The Passion tradition was more than a thousand years old when Bach came to it. From the earliest days of Christianity, the events of Passion week, central to the church's establishment and existence, had been marked in special ways.
Early Christian commemorations of the Passion grew out of the liturgy, which specified readings from the Gospels of Matthew, Mark, Luke, and John at Mass during Holy Week - the part of the church year stretching from Palm Sunday, marking Christ's triumphant entry into Jerusalem, through Easter, his Resurrection. Included are the events of Holy Thursday (the Last Supper and institution of the Eucharist) and Good Friday (the Crucifixion and Burial).
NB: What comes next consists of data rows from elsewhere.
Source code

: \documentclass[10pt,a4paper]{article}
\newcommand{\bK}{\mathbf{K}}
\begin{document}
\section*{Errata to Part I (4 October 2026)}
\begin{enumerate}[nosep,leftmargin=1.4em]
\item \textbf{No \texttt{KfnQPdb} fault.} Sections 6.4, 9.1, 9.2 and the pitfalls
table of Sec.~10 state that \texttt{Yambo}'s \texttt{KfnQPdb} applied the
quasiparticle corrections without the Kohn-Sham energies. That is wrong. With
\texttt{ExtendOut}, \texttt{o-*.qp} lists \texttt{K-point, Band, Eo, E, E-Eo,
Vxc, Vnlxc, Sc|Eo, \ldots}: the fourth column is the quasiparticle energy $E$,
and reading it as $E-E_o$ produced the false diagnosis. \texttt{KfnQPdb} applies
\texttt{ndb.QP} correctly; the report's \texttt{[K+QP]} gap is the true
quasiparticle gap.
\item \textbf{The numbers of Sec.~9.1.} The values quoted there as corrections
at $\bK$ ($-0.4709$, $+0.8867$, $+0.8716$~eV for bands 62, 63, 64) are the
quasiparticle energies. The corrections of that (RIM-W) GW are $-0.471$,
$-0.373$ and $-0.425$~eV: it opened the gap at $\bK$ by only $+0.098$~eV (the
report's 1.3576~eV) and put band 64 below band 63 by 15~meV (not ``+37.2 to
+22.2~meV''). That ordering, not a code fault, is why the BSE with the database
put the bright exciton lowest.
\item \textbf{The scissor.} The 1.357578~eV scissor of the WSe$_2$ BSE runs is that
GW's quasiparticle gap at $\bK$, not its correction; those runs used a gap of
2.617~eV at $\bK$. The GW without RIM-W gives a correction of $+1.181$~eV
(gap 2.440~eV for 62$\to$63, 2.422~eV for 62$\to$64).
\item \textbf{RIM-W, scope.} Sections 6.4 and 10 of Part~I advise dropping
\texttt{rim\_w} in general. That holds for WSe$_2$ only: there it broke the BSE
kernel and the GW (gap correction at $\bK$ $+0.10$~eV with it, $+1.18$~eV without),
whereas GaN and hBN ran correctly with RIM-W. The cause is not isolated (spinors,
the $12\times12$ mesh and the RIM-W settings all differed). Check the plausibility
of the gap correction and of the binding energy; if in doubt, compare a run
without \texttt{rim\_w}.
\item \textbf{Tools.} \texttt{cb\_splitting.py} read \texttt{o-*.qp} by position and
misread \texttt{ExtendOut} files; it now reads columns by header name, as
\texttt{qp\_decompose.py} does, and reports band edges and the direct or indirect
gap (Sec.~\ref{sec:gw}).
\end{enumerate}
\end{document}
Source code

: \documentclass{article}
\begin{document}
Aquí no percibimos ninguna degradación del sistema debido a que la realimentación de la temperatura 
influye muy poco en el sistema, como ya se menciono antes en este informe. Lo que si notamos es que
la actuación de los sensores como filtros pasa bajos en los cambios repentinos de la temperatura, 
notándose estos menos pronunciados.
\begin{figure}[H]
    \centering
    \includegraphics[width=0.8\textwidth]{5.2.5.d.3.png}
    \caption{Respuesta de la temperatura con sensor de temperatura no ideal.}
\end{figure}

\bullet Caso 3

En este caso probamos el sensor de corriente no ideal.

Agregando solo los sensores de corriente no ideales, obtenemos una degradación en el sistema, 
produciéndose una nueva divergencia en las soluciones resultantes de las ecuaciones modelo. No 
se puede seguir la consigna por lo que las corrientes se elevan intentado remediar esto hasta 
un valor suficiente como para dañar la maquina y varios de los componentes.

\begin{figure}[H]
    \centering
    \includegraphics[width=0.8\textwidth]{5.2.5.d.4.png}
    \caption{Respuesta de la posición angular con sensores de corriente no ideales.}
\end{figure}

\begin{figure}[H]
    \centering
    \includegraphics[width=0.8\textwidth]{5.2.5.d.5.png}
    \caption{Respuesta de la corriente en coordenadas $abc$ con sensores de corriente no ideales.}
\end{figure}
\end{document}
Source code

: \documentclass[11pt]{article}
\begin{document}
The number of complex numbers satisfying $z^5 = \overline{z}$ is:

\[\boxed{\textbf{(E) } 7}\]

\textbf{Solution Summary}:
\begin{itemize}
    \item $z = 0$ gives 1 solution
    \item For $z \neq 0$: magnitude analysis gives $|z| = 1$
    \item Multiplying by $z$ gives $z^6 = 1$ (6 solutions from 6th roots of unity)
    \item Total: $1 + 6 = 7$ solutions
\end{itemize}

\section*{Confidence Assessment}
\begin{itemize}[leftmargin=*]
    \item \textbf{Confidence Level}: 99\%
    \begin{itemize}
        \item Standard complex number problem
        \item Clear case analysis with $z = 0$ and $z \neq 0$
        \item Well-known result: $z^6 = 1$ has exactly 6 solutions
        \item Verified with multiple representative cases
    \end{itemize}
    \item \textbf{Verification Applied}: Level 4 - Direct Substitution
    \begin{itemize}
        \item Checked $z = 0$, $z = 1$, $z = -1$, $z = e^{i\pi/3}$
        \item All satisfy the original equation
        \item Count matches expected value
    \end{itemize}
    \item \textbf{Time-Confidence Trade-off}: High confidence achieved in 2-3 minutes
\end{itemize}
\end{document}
This tradition of readings developed through the second and third centuries: Easter, celebrated at the time of the Jewish Passover, became a major feast earlier than did Christmas, which for many years had no fixed date and began to be observed seriously about the fourth century. In the Eastern Church and in the Holy Land itself, ceremonies marking Christ's suffering and death tended to be more commemorative and solemn in nature, while in the Western Church they took on an educational function, possibly because the Western congregations were made up of converts unfamiliar with the Holy Land.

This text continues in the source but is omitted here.